At just 39 years old, this dynamic woman is making bold moves as the first female chief finance officer for the automaker company, GM. Starting out a mere 14 years ago, Dhivya Suryadevara said she never pictured herself in the automotive industry, but appreciates anything that appears "complicated and challenging." Her success is apparent as she quickly rose to CEO and Chief Investment Officer of GM Asset Management in 2013. She exceeded expectations in several roles, including juggling GM's $85 billion pension operations in 2013, performing as vice president of finance and treasurer in 2015, and rising to vice president of corporate finance in 2017. Her seemingly effortless talent is apparent as she secured a spot on Fortune magazine's 40 under 40 list.

Mellody Hobson

As president of Ariel Investments, a top African American-operated capital management firm, Hobson has left a significant footprint within the finance industry. She started early during college, interning for Ariel Capital Management and T. Rowe Price Associates, which are both investment firms. After graduation, she worked full-time for Ariel where she ensured client satisfaction and strategic operational goals were met within the company. In 1994, Ariel changed directions from the parent company, Calvert Group, which suffered a short hiccup as assets dropped by $100 million. However, it seems Hobson has steered Ariel back on track as the firm today is flourishing with a record $10 billion in assets.

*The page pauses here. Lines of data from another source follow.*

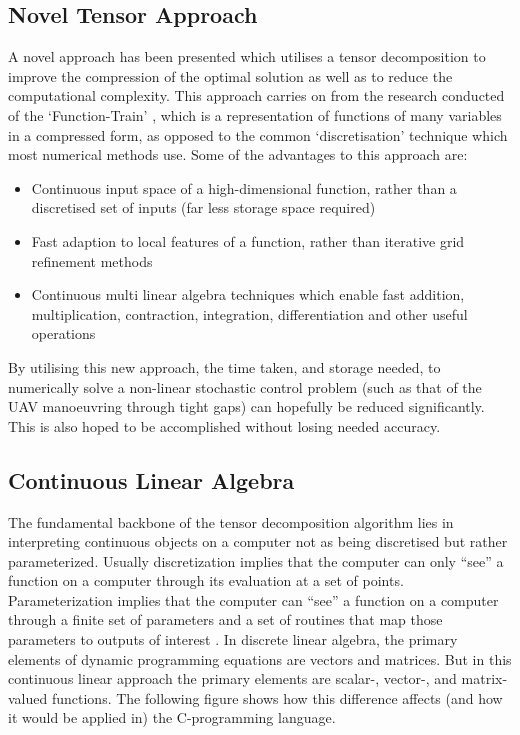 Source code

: \documentclass[11pt,draftd]{article}
\begin{document}
\subsection{Novel Tensor Approach}
A novel approach has been presented which utilises a tensor decomposition to improve the compression of the optimal solution as well as to reduce the computational complexity. This approach carries on from the research conducted of the ‘Function-Train’ \cite{ft-alex}, which is a representation of functions of many variables in a compressed form, as opposed to the common ‘discretisation’ technique which most numerical methods use. Some of the advantages to this approach are:
\begin{itemize}
	\item Continuous input space of a high-dimensional function, rather than a discretised set of inputs (far less storage space required)
	\item Fast adaption to local features of a function, rather than iterative grid refinement methods
	\item Continuous multi linear algebra techniques which enable fast addition, multiplication, contraction, integration, differentiation and other useful operations
\end{itemize}
\noindent By utilising this new approach, the time taken, and storage needed, to numerically solve a non-linear stochastic control problem (such as that of the UAV manoeuvring through tight gaps) can hopefully be reduced significantly. This is also hoped to be accomplished without losing needed accuracy.\\

\subsection{Continuous Linear Algebra}
The fundamental backbone of the tensor decomposition algorithm lies in interpreting continuous objects on a computer not as being discretised but rather parameterized. Usually discretization implies that the computer can only “see” a function on a computer through its evaluation at a set of points. Parameterization implies that the computer can “see” a function on a computer through a finite set of parameters and a set of routines that map those parameters to outputs of interest \cite{thesis}. In discrete linear algebra, the primary elements of dynamic programming equations are vectors and matrices. But in this continuous linear approach the primary elements are scalar-, vector-, and matrix-valued functions. The following figure shows how this difference affects (and how it would be applied in) the C-programming language.
\end{document}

With diverse backgrounds in ethnicity, age, and industry, the success of these women is just a small glimpse into the major breakthrough we are currently witnessing. With their dedication, perseverance, and a desire to lead, we can appreciate the success of these women exceeding in roles that weren't always available to them. As the status quo continues to change, it will be interesting to see how these continued trends will shape industries in the forthcoming years.